Big Data shows big promise in medicine

In handling some life-or-death medical judgements, computers have already surpassed the abilities of doctors. We’re looking at the promise of self-driving cars, according to Zak Kohane, a doctor and researcher at Harvard Medical School. On the roads, replacing drivers with computers could save lives that would otherwise be lost to human error. In medicine, replacing intuition with machine intelligence might save patients from drug side effects or otherwise incurable cancers.
Consider precision medicine, which involves tailoring drugs to individual patients. And to understand its promise, look to Shirley Pepke, a physicist who migrated into computational biology. When she developed a deadly cancer, she responded like a scientist and fought it using Big Data. And she is winning. She shared her story at a recent conference organized by Kohane.

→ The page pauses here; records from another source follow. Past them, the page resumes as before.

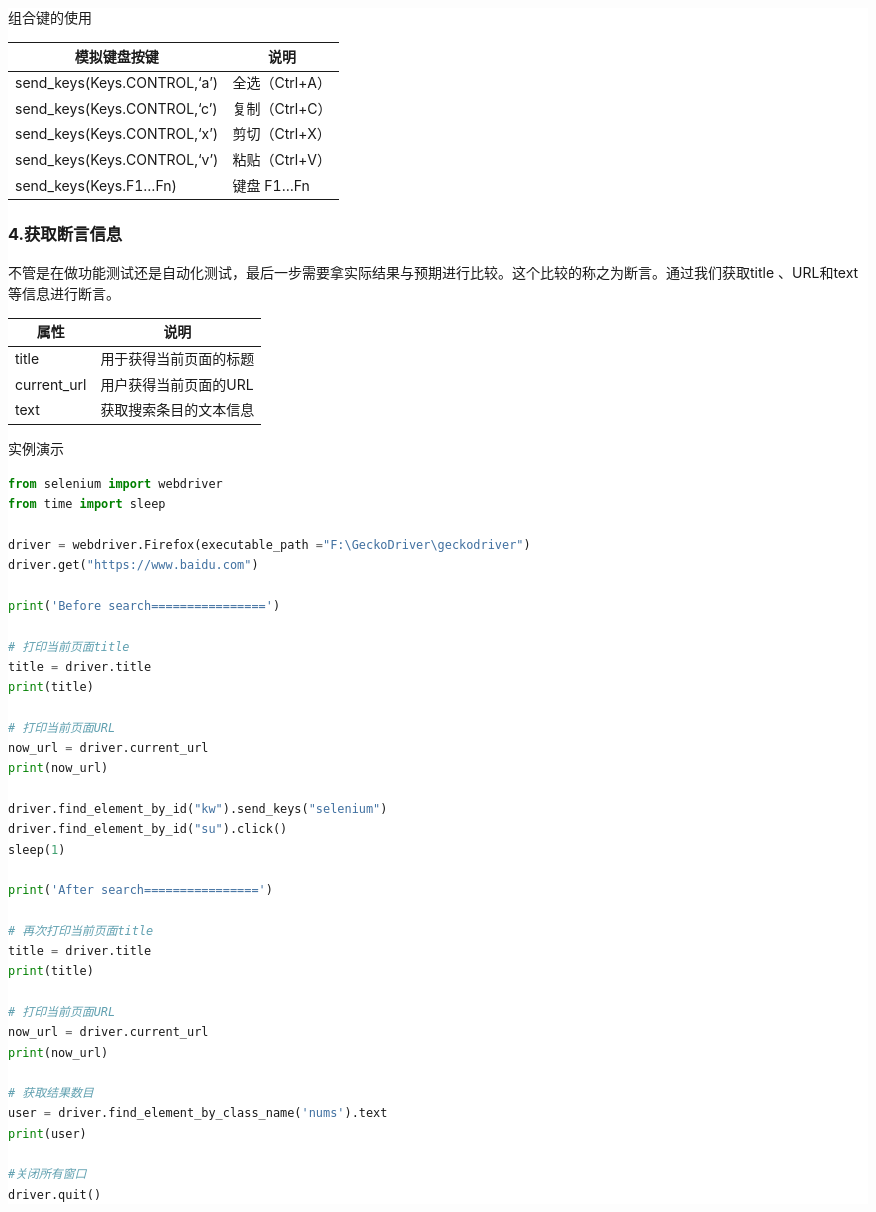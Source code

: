组合键的使用

| 模拟键盘按键 | 说明 |
| --- | --- |
| send\_keys(Keys.CONTROL,‘a’) | 全选（Ctrl+A） |
| send\_keys(Keys.CONTROL,‘c’) | 复制（Ctrl+C） |
| send\_keys(Keys.CONTROL,‘x’) | 剪切（Ctrl+X） |
| send\_keys(Keys.CONTROL,‘v’) | 粘贴（Ctrl+V） |
| send\_keys(Keys.F1…Fn) | 键盘 F1…Fn |

### 4.获取断言信息

不管是在做功能测试还是自动化测试，最后一步需要拿实际结果与预期进行比较。这个比较的称之为断言。通过我们获取title 、URL和text等信息进行断言。

| 属性 | 说明 |
| --- | --- |
| title | 用于获得当前页面的标题 |
| current\_url | 用户获得当前页面的URL |
| text | 获取搜索条目的文本信息 |

实例演示

```python
from selenium import webdriver
from time import sleep

driver = webdriver.Firefox(executable_path ="F:\GeckoDriver\geckodriver")
driver.get("https://www.baidu.com")

print('Before search================')

# 打印当前页面title
title = driver.title
print(title)

# 打印当前页面URL
now_url = driver.current_url
print(now_url)

driver.find_element_by_id("kw").send_keys("selenium")
driver.find_element_by_id("su").click()
sleep(1)

print('After search================')

# 再次打印当前页面title
title = driver.title
print(title)

# 打印当前页面URL
now_url = driver.current_url
print(now_url)

# 获取结果数目
user = driver.find_element_by_class_name('nums').text
print(user)

#关闭所有窗口
driver.quit()

```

In 2013, Pepke was diagnosed with advanced ovarian cancer. She was 46, and her children were nine and three years old. It was just two months after her annual gynaecological exam. She had symptoms, which the doctors brushed off, until her bloating got so bad she insisted on an ultrasound. She was carrying six litres of fluid caused by the cancer, which had metastasized.
She did what most people do in her position. She agreed to a course of chemotherapy. She also did something most people wouldn’t know how to do—she started looking for useful data. After all, tumours are full of data. They carry DNA with various abnormalities, some of which make them malignant or resistant to certain drugs. Armed with that information, doctors design more effective, individualized treatments. Already, breast cancers are treated differently depending on whether they have a mutation in a gene called HER2. So far, scientists have found no such genetic divisions for ovarian cancers.

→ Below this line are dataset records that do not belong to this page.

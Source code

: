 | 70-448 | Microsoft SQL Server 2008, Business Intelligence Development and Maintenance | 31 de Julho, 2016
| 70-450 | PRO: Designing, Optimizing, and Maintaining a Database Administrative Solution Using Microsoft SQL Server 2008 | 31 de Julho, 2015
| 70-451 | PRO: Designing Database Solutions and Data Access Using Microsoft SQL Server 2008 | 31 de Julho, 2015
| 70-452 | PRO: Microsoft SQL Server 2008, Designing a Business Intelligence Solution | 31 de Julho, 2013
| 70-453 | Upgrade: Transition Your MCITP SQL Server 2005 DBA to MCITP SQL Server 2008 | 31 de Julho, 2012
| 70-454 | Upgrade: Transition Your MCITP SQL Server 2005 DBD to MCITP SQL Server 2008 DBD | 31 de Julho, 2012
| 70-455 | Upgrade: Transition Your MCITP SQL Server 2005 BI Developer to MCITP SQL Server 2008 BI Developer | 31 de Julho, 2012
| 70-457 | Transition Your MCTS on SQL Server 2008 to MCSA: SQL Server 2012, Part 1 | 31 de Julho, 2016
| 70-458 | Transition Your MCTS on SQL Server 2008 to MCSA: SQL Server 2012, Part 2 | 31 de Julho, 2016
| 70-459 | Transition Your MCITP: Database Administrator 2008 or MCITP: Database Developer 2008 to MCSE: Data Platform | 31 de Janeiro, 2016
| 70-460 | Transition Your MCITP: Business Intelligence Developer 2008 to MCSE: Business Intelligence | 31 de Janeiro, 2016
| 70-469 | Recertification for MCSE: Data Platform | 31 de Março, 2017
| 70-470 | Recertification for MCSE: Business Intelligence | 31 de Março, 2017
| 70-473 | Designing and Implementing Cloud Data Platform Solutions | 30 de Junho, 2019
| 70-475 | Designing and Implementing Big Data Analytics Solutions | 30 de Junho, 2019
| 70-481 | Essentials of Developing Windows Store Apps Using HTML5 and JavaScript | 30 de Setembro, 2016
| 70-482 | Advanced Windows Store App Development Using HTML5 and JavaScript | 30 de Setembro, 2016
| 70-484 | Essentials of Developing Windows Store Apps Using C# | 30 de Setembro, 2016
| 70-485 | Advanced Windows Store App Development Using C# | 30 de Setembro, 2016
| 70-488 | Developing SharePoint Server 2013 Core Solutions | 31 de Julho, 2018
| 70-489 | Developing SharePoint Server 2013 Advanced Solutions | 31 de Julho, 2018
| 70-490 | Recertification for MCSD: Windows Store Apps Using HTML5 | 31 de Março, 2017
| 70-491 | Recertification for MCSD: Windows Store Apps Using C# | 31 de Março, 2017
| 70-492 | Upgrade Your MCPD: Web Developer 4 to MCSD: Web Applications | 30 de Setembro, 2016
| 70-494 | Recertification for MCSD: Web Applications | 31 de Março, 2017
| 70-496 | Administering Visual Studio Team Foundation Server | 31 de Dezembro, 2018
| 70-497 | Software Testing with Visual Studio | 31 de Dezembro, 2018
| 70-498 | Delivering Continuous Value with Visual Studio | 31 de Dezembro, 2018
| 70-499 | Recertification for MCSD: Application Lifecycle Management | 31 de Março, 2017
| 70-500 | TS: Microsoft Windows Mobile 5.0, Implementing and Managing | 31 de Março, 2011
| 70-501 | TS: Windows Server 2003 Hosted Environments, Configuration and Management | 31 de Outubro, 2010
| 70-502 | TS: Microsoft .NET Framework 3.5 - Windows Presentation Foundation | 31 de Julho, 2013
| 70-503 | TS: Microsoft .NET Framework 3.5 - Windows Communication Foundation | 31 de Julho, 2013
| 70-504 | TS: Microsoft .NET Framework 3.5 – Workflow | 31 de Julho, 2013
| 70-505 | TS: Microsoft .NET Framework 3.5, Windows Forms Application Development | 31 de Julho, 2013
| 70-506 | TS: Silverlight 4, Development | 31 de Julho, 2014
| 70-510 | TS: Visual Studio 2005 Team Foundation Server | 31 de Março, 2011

But there was some data. Years earlier, scientists had started a data bank called the Cancer Genome Atlas. There were genetic sequences on about 400 ovarian tumours. To help her extract information, she turned to Greg ver Steeg, a professor at the University of Southern California, who was working on an automated pattern-recognition technique called correlation explanation (CorEx). It had not been used to evaluate cancer, but she and Ver Steeg thought it might work. She also got genetic sequencing done on her tumour.
In the meantime, she found out she was not one of the lucky patients cured by chemotherapy. The cancer came back.
But CorEx had turned up a clue. Her tumour had something common with those of the luckier women who responded to the chemotherapy—an off-the-charts signal for an immune system product called cytokines.